To top it off, on May 13th the Education Department’s Office for Civil Rights (O.C.R.) and the Justice Department’s Civil Rights Division issued a Dear Colleague letter announcing to the nation’s schools that, under Title IX—the 1972 law banning sex discrimination by schools that receive federal funding—transgender students must be allowed to use rest rooms that are “consistent with their gender identity.” The threat was clear: schools that failed to comply could lose federal funding. Protests of federal overreach immediately ensued, including from parents citing safety and privacy as reasons for children and teen-agers to share bathrooms and locker rooms only with students of the same biological sex.
Quite apart from a possible legal right, it is reasonable to think that the appropriate bathrooms for transgender people to use are ones fitting their gender identities. But the parents’ rhetoric of federal overreach on Title IX is not off base. It is of course unexceptional for the federal government to enforce federal law. But, unlike the Education Department’s many regulations, the Dear Colleague letter is not law, because it wasn’t enacted through legal procedures, involving public input, that federal agencies must follow when making law. The Education Department’s rule that schools must provide prompt and equitable grievance procedures to hear complaints of Title IX sex discrimination results from that required process and is legally binding. But the agency chose not to have such a process for its missive on transgender students.
This is a familiar but controversial O.C.R. strategy. Its last Dear Colleague letter about Title IX, in 2011, said that sexual violence is a form of sexual harassment and is therefore sex discrimination. It detailed how colleges and universities must discipline perpetrators and prevent such incidents. It too came with a threat to cut off federal funds, and O.C.R. proceeded to investigate hundreds of schools for noncompliance. (O.C.R. found Harvard Law School, where I teach, in violation of certain terms of the Dear Colleague letter. I have been critical of the federal pressure on schools to adopt policies and procedures that deny fairness to accused students in the name of Title IX compliance.) Several lawsuits claiming that O.C.R. unlawfully promulgated and enforced the contents of its Dear Colleague letter on sexual violence are currently pending in the federal courts.

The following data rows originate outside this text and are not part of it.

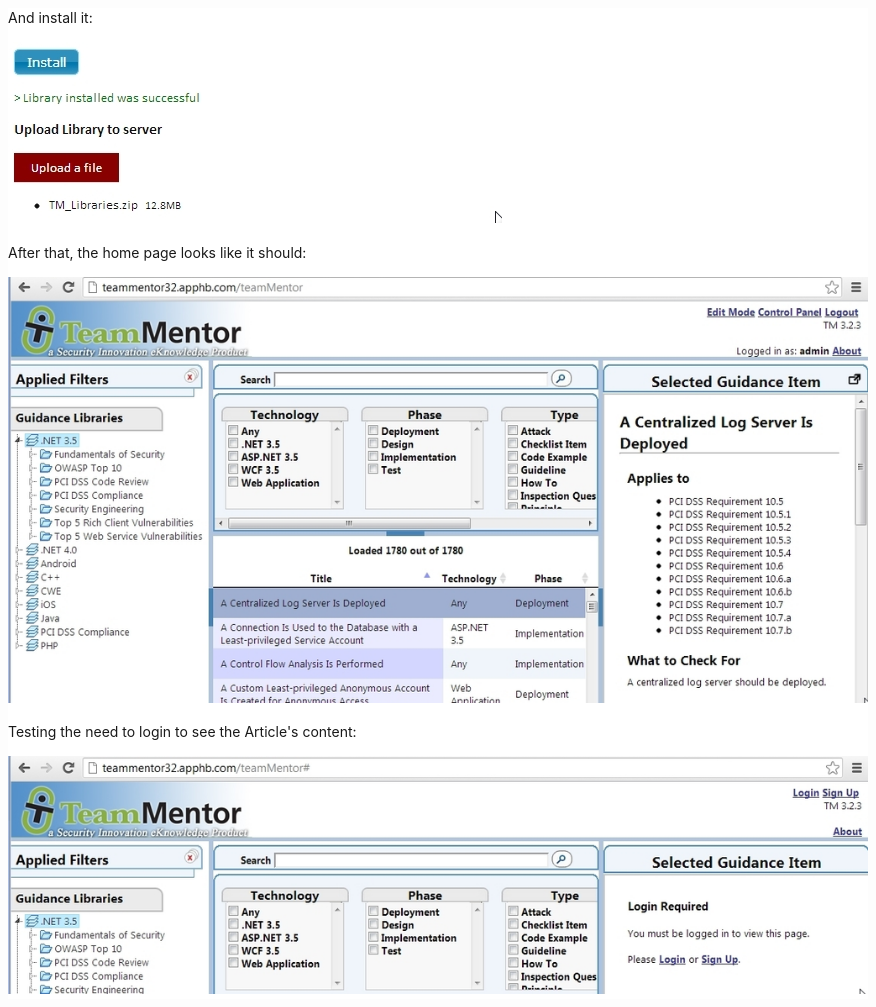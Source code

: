 And install it:  

![](images/CropperCapture_5B57_5D.jpg)

After that, the home page looks like it should:

![](images/CropperCapture_5B58_5D.jpg)

Testing the need to login to see the Article's content:  

![](images/CropperCapture_5B59_5D.jpg)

Whether or not the federal government acted unlawfully, it has now set in motion a potential Title IX collision course between its directives on sexual violence and on bathrooms. Schools attempting to comply with the federal bathroom policy have at least two possible ways of doing so: allow students to use sex-segregated bathrooms and locker rooms based on their gender identity, or move away from sex segregation of such facilities. The latter, gender-inclusive arrangement, which was in place in my college dormitory more than twenty years ago, is not uncommon on campuses, and a social movement to desegregate at least some portion of bathrooms is growing. Some colleges have made every bathroom on campus open to any gender, and this solution could well become a practical choice at K-12 public schools.